According to a Daily Mirror report dated 18 July 2022, “Some migrants said they were waiting for President Rajapaksa to step down to resume their remittances via formal channels as they were of the belief that the ruling family was siphoning off what they had been sending to Sri Lanka” [Note 1].
And Sri Lanka boasts of a high literacy level!
The Aragalaya site at Galle Face was emblazoned with banners decrying the alleged corruption of the Rajapaksas and displaying exhortions to take steps to recover the loot allegedly stolen by them from the nation. This message was reinforced by the slogans and statements blared day in and day out through the loadspeakers. Critics of the Government, including opposition politicians, echoed this falsehood. The leader of opposition in particular, I noted, repeatedly talked about the need to chase out “corrupt rulers” because it obviously furthered his own political interests. Certain sections of the conventional media, too, did their dirty part and, of course, the social media would have been the main culprit.

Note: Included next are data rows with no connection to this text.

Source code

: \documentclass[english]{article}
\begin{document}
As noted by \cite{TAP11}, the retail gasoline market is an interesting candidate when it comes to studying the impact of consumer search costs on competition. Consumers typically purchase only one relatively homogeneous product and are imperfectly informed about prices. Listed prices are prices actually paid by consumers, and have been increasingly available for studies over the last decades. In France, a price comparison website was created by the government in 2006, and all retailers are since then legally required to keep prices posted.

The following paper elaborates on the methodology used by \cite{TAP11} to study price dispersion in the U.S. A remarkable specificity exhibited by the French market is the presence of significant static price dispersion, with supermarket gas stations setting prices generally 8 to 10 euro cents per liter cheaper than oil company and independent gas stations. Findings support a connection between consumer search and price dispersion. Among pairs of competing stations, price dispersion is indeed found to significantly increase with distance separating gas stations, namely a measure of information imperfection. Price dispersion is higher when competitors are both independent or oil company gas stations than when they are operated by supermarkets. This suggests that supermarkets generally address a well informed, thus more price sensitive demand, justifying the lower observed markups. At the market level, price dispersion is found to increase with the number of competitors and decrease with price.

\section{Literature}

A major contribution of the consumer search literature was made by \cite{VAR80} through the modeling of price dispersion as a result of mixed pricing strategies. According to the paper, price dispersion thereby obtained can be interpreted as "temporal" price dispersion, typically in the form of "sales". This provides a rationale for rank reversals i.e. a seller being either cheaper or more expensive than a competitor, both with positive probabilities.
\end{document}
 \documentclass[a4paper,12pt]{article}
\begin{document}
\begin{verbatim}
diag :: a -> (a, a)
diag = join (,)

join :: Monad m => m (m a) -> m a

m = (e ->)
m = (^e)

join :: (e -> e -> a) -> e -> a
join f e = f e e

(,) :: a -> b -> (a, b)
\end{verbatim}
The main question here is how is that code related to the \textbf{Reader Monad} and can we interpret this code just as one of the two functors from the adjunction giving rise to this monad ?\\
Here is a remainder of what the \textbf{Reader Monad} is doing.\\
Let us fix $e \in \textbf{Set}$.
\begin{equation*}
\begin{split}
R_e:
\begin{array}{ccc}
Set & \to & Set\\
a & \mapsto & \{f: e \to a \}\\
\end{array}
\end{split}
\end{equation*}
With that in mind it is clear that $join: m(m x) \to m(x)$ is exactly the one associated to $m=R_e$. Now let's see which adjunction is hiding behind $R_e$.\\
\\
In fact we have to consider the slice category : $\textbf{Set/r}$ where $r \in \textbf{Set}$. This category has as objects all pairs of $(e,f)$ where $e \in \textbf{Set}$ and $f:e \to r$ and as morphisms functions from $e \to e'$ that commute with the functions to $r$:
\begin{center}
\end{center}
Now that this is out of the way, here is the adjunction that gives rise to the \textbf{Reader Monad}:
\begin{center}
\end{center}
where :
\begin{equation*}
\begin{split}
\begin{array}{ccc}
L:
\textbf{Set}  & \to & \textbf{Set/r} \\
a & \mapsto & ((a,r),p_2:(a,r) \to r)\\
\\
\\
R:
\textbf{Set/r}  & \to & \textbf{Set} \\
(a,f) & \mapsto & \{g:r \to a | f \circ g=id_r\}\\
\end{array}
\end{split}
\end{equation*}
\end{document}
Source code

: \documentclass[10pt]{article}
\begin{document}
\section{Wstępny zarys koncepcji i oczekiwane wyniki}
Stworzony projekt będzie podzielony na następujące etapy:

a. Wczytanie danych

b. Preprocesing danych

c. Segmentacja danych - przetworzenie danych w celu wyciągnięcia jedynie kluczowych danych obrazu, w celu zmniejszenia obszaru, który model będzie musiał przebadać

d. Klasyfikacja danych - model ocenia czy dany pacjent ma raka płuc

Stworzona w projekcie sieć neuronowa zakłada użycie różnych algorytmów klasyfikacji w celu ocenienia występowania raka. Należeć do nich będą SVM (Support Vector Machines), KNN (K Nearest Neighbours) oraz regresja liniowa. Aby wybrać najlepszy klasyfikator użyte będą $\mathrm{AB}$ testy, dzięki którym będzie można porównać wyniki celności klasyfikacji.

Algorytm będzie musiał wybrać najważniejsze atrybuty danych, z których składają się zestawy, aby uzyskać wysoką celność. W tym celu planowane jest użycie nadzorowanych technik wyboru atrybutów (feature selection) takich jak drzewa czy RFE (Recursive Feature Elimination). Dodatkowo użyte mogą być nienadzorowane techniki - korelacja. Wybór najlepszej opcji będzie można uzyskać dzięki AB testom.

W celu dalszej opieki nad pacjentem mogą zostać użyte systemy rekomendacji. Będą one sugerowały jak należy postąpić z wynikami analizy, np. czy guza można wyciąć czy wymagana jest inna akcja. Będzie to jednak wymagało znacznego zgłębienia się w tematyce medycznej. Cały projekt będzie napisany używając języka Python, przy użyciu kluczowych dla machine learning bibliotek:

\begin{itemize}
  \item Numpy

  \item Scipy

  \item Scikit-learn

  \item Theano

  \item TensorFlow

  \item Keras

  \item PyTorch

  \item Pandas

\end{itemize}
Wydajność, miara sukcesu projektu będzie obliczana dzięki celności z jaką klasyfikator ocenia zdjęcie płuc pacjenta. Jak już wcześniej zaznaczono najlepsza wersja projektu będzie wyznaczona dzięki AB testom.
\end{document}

To be sure, the Rajapaksas would have committed their “fare share” of corruption—Basil Rajapaksa couldn’t have been called Mr. Ten Percent for nothing—but the point is that that was not the cause of the current economic crisis.
The readers are recommended to listen to Karan Thapar’s interview with Dr. Indrajit Coomaraswamy, a former Governor of the Central Bank, on the YouTube channel “Wire.” [Note 2]. In this video, just under 40 minutes long, the Sri Lankan crisis is discussed in detail and not even once is the word “corruption” mentioned at any time.
I have outlined the causes of the present economic crisis in Sri Lanka in my earlier article “Why I Don’t Support the Aragalaya,” and I will briefly restate them here for the benefit of the reader.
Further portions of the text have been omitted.